As summer approaches, winter has given way to spring in Boston

Boston Common (photo: DY)

Boston Common (photo: DY)

The brutal winter that we experienced here in Boston has finally given way to more civilized weather, even if piles of snow collected during January and February and deposited in designated snow removal areas have not fully melted.

Summer beckons, even though the temperature here remains very cool and spring-like. I’m not complaining — I can live with spring and fall weather very happily, thank you. But especially now that my classes are done and I’m finished grading exams and papers, I sort of expect it to be warmer.

Nevertheless, the cool, nice weather has made it comfortable to walk around a bit and take a few snapshots, which I’m happy to share with you.

Boston Common (photo: DY)

Boston Common (photo: DY)

This time of year triggers bouts of nostalgia for me. Thirty years ago, I graduated from NYU School of Law and began studying for the New York bar exam, a fun little ordeal I wrote about last year.

I had already accepted a position with New York City Legal Aid Society, fulfilling my wish to work as a public interest lawyer. First, however, I had to get through the summer bar study. I managed do to so, but not without feeling sorry for myself an awful lot of that time. In particular, as I wrestled with studying for the exam itself, I badly missed many of my best friends from law school, who took their talents across the country to start their legal careers.

Boston Common (photo: DY)

Boston Common (photo: DY)

My previous law school summers were memorable. I spent the summer after my second year working as a summer associate at a large corporate law firm in Chicago, an experience I wrote about in a post last year. It taught me a lesson that I share with many of my students: Sometimes experiences that help you eliminate options are as valuable as those that help you to create choices.

I spent the summer after my first year working at the New Jersey Public Defender’s office, while living in one of the NYU law dorms. Heh, one of the things I remember most about that summer was the opening of Steve’s Ice Cream in the Village. Steve’s was a Boston ice cream brand that popularized the practice of toppings hand mixed into your chosen flavor of ice cream. I was making the princely minimum wage that summer, and a chunk of those meager earnings went to Steve’s.

Robert Gould Shaw Memorial, Boston Common (Photo: DY)

Robert Gould Shaw Memorial, Boston Common, which calls out the Civil War story told in the movie “Glory” (Photo: DY)

Thirty-five years ago, I had finished my junior year at Valparaiso University. I spent a lot of time serving in a key Indiana volunteer role for the independent Presidential campaign of John B. Anderson, which I wrote about here last June. I also studied hard for the Law School Admissions Test, which I took that summer.

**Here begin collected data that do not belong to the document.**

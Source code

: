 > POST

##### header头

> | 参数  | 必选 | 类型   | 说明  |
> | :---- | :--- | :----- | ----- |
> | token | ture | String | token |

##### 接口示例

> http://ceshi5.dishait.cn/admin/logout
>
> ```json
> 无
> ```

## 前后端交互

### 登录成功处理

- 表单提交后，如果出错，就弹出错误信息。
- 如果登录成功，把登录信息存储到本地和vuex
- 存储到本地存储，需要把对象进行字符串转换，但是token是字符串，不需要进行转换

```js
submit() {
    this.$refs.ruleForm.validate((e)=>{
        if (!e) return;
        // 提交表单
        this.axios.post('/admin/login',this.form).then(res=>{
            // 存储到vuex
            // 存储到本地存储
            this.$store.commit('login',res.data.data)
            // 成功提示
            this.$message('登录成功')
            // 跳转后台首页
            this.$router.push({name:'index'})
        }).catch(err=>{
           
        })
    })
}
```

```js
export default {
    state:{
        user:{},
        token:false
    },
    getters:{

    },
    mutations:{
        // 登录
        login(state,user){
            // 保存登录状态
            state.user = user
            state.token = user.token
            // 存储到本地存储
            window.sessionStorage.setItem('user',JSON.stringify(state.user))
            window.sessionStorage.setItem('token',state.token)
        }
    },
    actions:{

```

Boston Chinatown (Photo: DY)

In case you need a marker, you’re entering Chinatown, Boston (Photo: DY)

A few weeks after taking the LSAT, I would learn that I did well enough to have some attractive options for law school. Originally I had every intention of attending law school on the west coast, but NYU was too appealing to turn down.

Boston Chinatown (Photo: DY)

Cream puffs to die for in Chinatown, Boston (Photo: DY)

Since becoming a professor, most summers have been devoted in large part to various research and writing projects typically leading to the publication of articles in scholarly law journals. During the summer of 1998, for example, I did a lot of the spadework on my first article examining the legal and policy implications of workplace bullying, eventually published in 2000. It would prove to be a groundbreaking piece that helped to plant the seeds for a movement to enact workplace anti-bullying laws.

Boston Downtown Crossing (Photo: DY)

At night, this corridor in Downtown Crossing, Boston, looks like a step back in time (Photo: DY)

This summer I’ve been finishing up a piece on legal scholarship and “intellectual activism,” the latter being a term that I use to describe the process of engaging in research and analysis of a significant legal problem, designing proposed law reform and public policy responses, and then going into a more public mode with those proposals. It harnesses many of the experiences I’ve had and lessons I’ve learned over the past twenty or so years.

Of course, I also am grateful for the flexibility my job affords me to spend the summer working on a largely self-defined schedule. That very flexibility allows me the time to step out the door and take a few photos of this walkable city.

2 responses

  1. Great photos, David!! Lovely to see the streets and the Commons without the snow (finally).